**EXERCISE BRIEF**
Your response should reproduce every line of the entries that contains the word "https".

________________

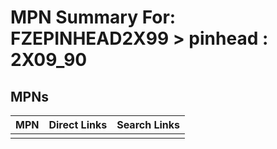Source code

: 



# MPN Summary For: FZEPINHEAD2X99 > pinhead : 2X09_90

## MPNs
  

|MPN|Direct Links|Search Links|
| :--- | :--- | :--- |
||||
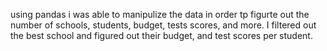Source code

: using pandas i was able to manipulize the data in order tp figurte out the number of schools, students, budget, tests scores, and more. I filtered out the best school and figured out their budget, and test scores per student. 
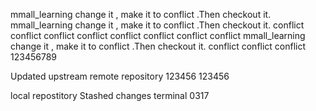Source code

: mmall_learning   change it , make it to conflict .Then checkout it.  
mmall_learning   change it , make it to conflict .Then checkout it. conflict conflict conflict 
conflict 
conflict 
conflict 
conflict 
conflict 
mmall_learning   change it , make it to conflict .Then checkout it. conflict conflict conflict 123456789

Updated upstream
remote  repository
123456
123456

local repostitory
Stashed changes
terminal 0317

________________

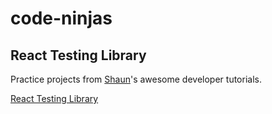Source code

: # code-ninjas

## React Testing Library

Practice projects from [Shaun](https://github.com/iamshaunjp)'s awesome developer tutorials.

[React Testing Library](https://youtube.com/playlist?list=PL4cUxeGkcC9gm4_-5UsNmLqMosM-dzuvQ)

________________

**COMPLETED EXERCISE**
Practice projects from [Shaun](https://github.com/iamshaunjp)'s awesome developer tutorials.
[React Testing Library](https://youtube.com/playlist?list=PL4cUxeGkcC9gm4_-5UsNmLqMosM-dzuvQ)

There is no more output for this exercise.